Group Meritocratic Fairness in Linear Contextual Bandits

We study the linear contextual bandit problem where an agent has to select one candidate from a pool and each candidate belongs to a sensitive group. In this setting, candidates' rewards may not be directly comparable between groups, for example when the agent is an employer hiring candidates from different ethnic groups and some groups have a lower reward due to discriminatory bias and/or social injustice. We propose a notion of fairness that states that the agent's policy is fair when it selects a candidate with highest relative rank, which measures how good the reward is when compared to candidates from the same group. This is a very strong notion of fairness, since the relative rank is not directly observed by the agent and depends on the underlying reward model and on the distribution of rewards. Thus we study the problem of learning a policy which approximates a fair policy under the condition that the contexts are independent between groups and the distribution of rewards of each group is absolutely continuous.

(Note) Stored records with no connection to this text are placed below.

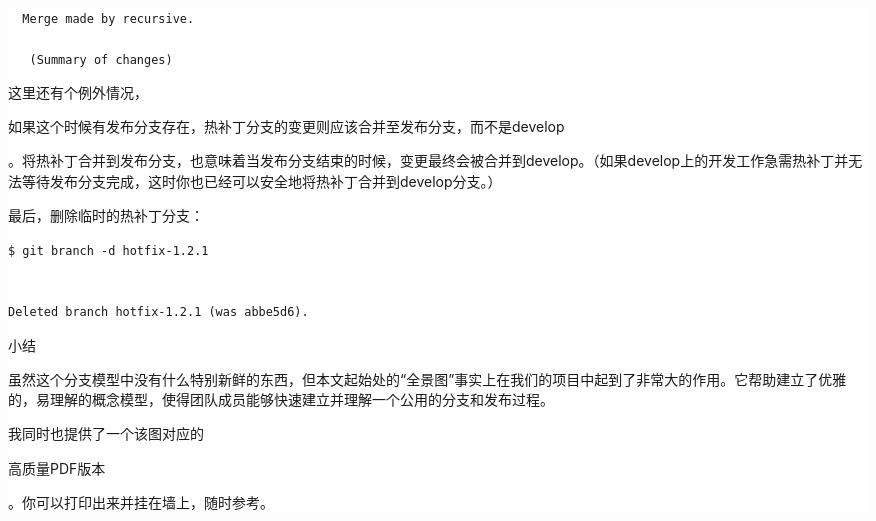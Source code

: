      
      Merge made by recursive.
      
       (Summary of changes)
      
     
    
   
  
 
 
  这里还有个例外情况，
  
   如果这个时候有发布分支存在，热补丁分支的变更则应该合并至发布分支，而不是develop
  
  。将热补丁合并到发布分支，也意味着当发布分支结束的时候，变更最终会被合并到develop。（如果develop上的开发工作急需热补丁并无法等待发布分支完成，这时你也已经可以安全地将热补丁合并到develop分支。）
 
 
  最后，删除临时的热补丁分支：
 
 
  
   
    $ git branch -d hotfix-1.2.1
   
   
    Deleted branch hotfix-1.2.1 (was abbe5d6).
   
  
 
 
  小结
 
 
  虽然这个分支模型中没有什么特别新鲜的东西，但本文起始处的“全景图”事实上在我们的项目中起到了非常大的作用。它帮助建立了优雅的，易理解的概念模型，使得团队成员能够快速建立并理解一个公用的分支和发布过程。
 
 
  我同时也提供了一个该图对应的
  
   高质量PDF版本
  
  。你可以打印出来并挂在墙上，随时参考。
 


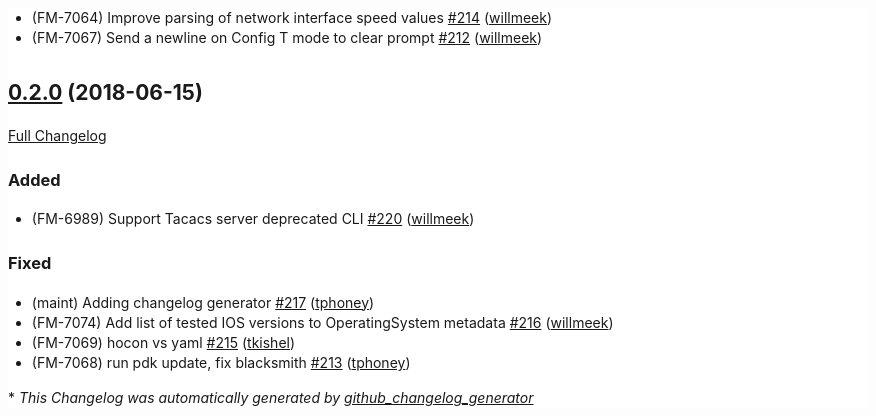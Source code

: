 - \(FM-7064\) Improve parsing of network interface speed values [\#214](https://github.com/puppetlabs/cisco_ios/pull/214) ([willmeek](https://github.com/willmeek))
- \(FM-7067\) Send a newline on Config T mode to clear prompt [\#212](https://github.com/puppetlabs/cisco_ios/pull/212) ([willmeek](https://github.com/willmeek))

## [0.2.0](https://github.com/puppetlabs/cisco_ios/tree/0.2.0) (2018-06-15)

[Full Changelog](https://github.com/puppetlabs/cisco_ios/compare/0.1.0...0.2.0)

### Added

- \(FM-6989\) Support Tacacs server deprecated CLI [\#220](https://github.com/puppetlabs/cisco_ios/pull/220) ([willmeek](https://github.com/willmeek))

### Fixed

- \(maint\) Adding changelog generator [\#217](https://github.com/puppetlabs/cisco_ios/pull/217) ([tphoney](https://github.com/tphoney))
- \(FM-7074\) Add list of tested IOS versions to OperatingSystem metadata [\#216](https://github.com/puppetlabs/cisco_ios/pull/216) ([willmeek](https://github.com/willmeek))
- \(FM-7069\) hocon vs yaml [\#215](https://github.com/puppetlabs/cisco_ios/pull/215) ([tkishel](https://github.com/tkishel))
- \(FM-7068\) run pdk update, fix blacksmith [\#213](https://github.com/puppetlabs/cisco_ios/pull/213) ([tphoney](https://github.com/tphoney))




\* *This Changelog was automatically generated by [github_changelog_generator](https://github.com/skywinder/Github-Changelog-Generator)*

In particular, we design a greedy policy which at each round constructs a ridge regression estimator from the observed context-reward pairs, and then computes an estimate of the relative rank of each candidate using the empirical cumulative distribution function. We prove that the greedy policy achieves, after $T$ rounds, up to log factors and with high probability, a fair pseudo-regret of order $\sqrt{dT}$, where $d$ is the dimension of the context vectors. The policy also satisfies demographic parity at each round when averaged over all possible information available before the selection. We finally show with a proof of concept simulation that our policy achieves sub-linear fair pseudo-regret also in practice.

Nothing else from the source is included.